Working data:

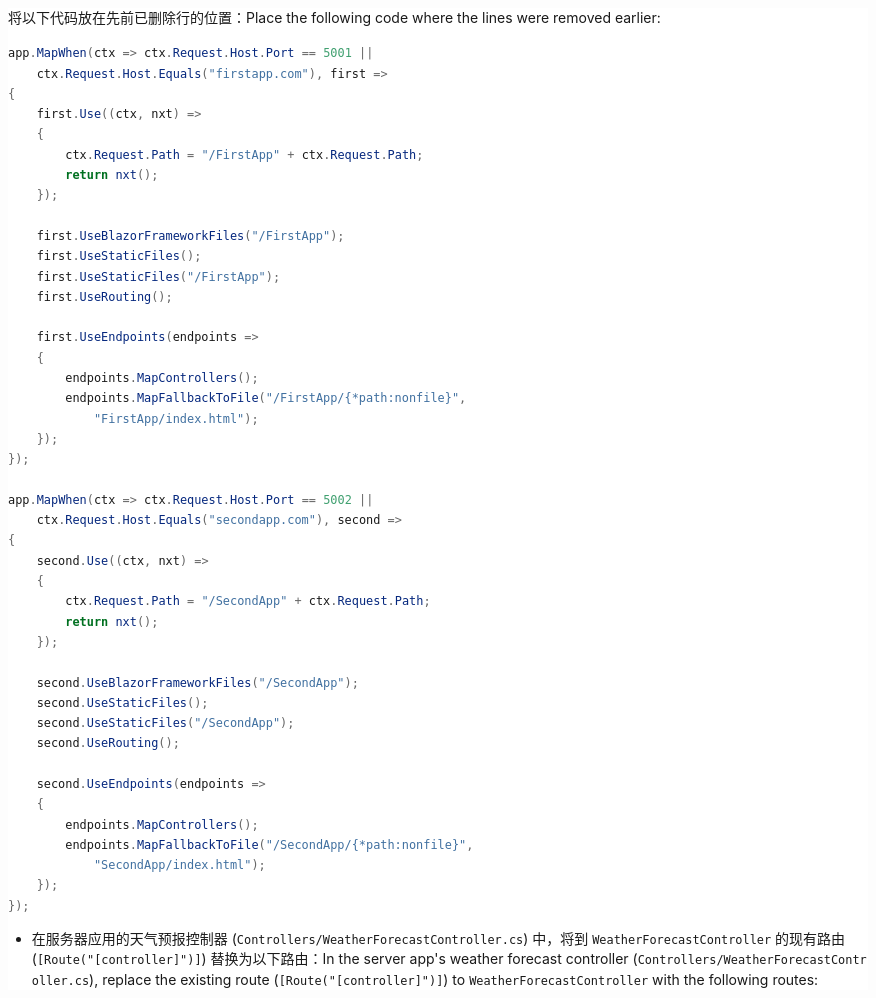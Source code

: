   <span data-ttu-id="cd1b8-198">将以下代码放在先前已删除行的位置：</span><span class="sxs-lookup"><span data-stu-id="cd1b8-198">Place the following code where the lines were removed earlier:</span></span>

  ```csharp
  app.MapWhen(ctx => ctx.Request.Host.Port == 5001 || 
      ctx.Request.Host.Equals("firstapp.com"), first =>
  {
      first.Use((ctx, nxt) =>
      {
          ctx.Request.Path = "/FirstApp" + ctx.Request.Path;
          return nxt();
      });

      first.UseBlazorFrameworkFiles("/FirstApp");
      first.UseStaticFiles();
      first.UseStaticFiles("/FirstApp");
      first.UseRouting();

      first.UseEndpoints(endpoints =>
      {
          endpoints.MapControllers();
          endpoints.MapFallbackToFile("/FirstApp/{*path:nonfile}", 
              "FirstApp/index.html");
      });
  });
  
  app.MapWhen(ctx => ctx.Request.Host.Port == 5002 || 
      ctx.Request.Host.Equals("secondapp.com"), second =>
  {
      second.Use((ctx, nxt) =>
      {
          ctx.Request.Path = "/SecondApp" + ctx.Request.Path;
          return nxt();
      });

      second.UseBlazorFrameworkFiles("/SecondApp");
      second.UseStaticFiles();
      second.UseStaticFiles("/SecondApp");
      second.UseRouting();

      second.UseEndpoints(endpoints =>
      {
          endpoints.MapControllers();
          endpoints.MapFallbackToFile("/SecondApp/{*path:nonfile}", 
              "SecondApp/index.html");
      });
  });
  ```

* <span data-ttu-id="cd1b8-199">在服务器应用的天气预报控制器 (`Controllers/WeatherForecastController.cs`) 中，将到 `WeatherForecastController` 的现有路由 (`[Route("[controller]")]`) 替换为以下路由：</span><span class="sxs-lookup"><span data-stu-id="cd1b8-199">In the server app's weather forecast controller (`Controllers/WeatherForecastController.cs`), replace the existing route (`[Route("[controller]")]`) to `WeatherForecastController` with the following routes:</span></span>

What is being asked: Leave out the pictures and set down everything else in the entries above exactly.

Response area:
Source code

:   <span data-ttu-id="cd1b8-198">将以下代码放在先前已删除行的位置：</span><span class="sxs-lookup"><span data-stu-id="cd1b8-198">Place the following code where the lines were removed earlier:</span></span>

  ```csharp
  app.MapWhen(ctx => ctx.Request.Host.Port == 5001 || 
      ctx.Request.Host.Equals("firstapp.com"), first =>
  {
      first.Use((ctx, nxt) =>
      {
          ctx.Request.Path = "/FirstApp" + ctx.Request.Path;
          return nxt();
      });

      first.UseBlazorFrameworkFiles("/FirstApp");
      first.UseStaticFiles();
      first.UseStaticFiles("/FirstApp");
      first.UseRouting();

      first.UseEndpoints(endpoints =>
      {
          endpoints.MapControllers();
          endpoints.MapFallbackToFile("/FirstApp/{*path:nonfile}", 
              "FirstApp/index.html");
      });
  });
  
  app.MapWhen(ctx => ctx.Request.Host.Port == 5002 || 
      ctx.Request.Host.Equals("secondapp.com"), second =>
  {
      second.Use((ctx, nxt) =>
      {
          ctx.Request.Path = "/SecondApp" + ctx.Request.Path;
          return nxt();
      });

      second.UseBlazorFrameworkFiles("/SecondApp");
      second.UseStaticFiles();
      second.UseStaticFiles("/SecondApp");
      second.UseRouting();

      second.UseEndpoints(endpoints =>
      {
          endpoints.MapControllers();
          endpoints.MapFallbackToFile("/SecondApp/{*path:nonfile}", 
              "SecondApp/index.html");
      });
  });
  ```

* <span data-ttu-id="cd1b8-199">在服务器应用的天气预报控制器 (`Controllers/WeatherForecastController.cs`) 中，将到 `WeatherForecastController` 的现有路由 (`[Route("[controller]")]`) 替换为以下路由：</span><span class="sxs-lookup"><span data-stu-id="cd1b8-199">In the server app's weather forecast controller (`Controllers/WeatherForecastController.cs`), replace the existing route (`[Route("[controller]")]`) to `WeatherForecastController` with the following routes:</span></span>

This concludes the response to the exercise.